MPs also proposed a freeze on fee increases at university teaching hospitals until sufficiently viable alternatives exist, preventing these anchor institutions from raising costs while patients have limited options. Bank Negara Malaysia, the central bank, was specifically called upon to strengthen coordination with health ministry officials and other relevant stakeholders to address medical cost inflation, suggesting that monetary policy and financial regulation frameworks must align with health sector objectives. The proposal implicitly acknowledges that healthcare cost inflation represents not merely a sectoral problem but a macroeconomic concern affecting currency stability and financial system health.

For Malaysian patients and employers, these findings carry substantial implications. The average Malaysian family relying on health insurance now confronts premiums that reflect not legitimate medical innovation or practitioner expertise, but rather uncontrolled operational cost escalation and structural market failures in the pharmaceutical supply chain.

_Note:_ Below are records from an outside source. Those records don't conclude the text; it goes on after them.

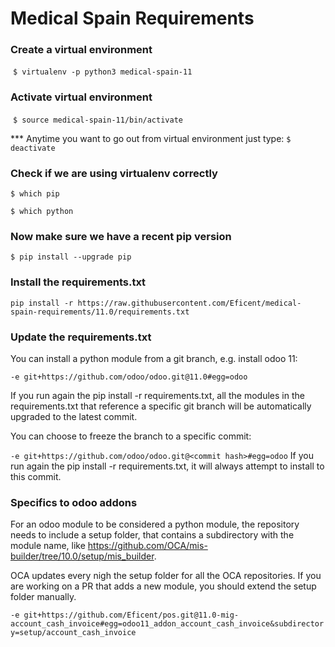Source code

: Medical Spain Requirements
==========================

### Create a virtual environment
  `$ virtualenv -p python3 medical-spain-11`

### Activate virtual environment
  `$ source medical-spain-11/bin/activate`

*** Anytime you want to go out from virtual environment just type:
 `$ deactivate`

### Check if we are using virtualenv correctly
`$ which pip`	

`$ which python`

### Now make sure we have a recent pip version
`$ pip install --upgrade pip`

### Install the requirements.txt
`pip install -r https://raw.githubusercontent.com/Eficent/medical-spain-requirements/11.0/requirements.txt`

### Update the requirements.txt
You can install a python module from a git branch, e.g. install odoo 11:

`-e git+https://github.com/odoo/odoo.git@11.0#egg=odoo`

If you run again the pip install -r requirements.txt, all the modules in the requirements.txt that reference a specific git branch will be automatically upgraded to the latest commit.

You can choose to freeze the branch to a specific commit:

`-e git+https://github.com/odoo/odoo.git@<commit hash>#egg=odoo`
If you run again the pip install -r requirements.txt, it will always attempt to install to this commit.

### Specifics to odoo addons
For an odoo module to be considered a python module, the repository needs to include a setup folder, that contains a subdirectory with the module name, like https://github.com/OCA/mis-builder/tree/10.0/setup/mis_builder.

OCA updates every nigh the setup folder for all the OCA repositories. If you are working on a PR that adds a new module, you should extend the setup folder manually.

`-e git+https://github.com/Eficent/pos.git@11.0-mig-account_cash_invoice#egg=odoo11_addon_account_cash_invoice&subdirectory=setup/account_cash_invoice`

The two-tiered pricing system documented by the PAC means that those holding guarantee letters—typically higher-income earners—effectively subsidise hospital operations, raising questions about equity in healthcare access. Smaller employers and self-employed individuals may find coverage increasingly unaffordable as insurers pass through these inflated hospital charges.

The Southeast Asian context adds another dimension. Malaysia's experience mirrors challenges across the region where private healthcare sectors have expanded rapidly ahead of regulatory frameworks. The PAC report provides a template for other governments examining similar cost inflation problems. Countries like Singapore and Thailand have invested heavily in transparency mechanisms and DRG systems precisely to prevent the billing opacity that has become entrenched in Malaysian private hospitals. The question now is whether Malaysia's political system can translate PAC findings and parliamentary consensus into actual legislative and regulatory reform, or whether vested interests within the private healthcare and pharmaceutical sectors will resist implementation of meaningful controls.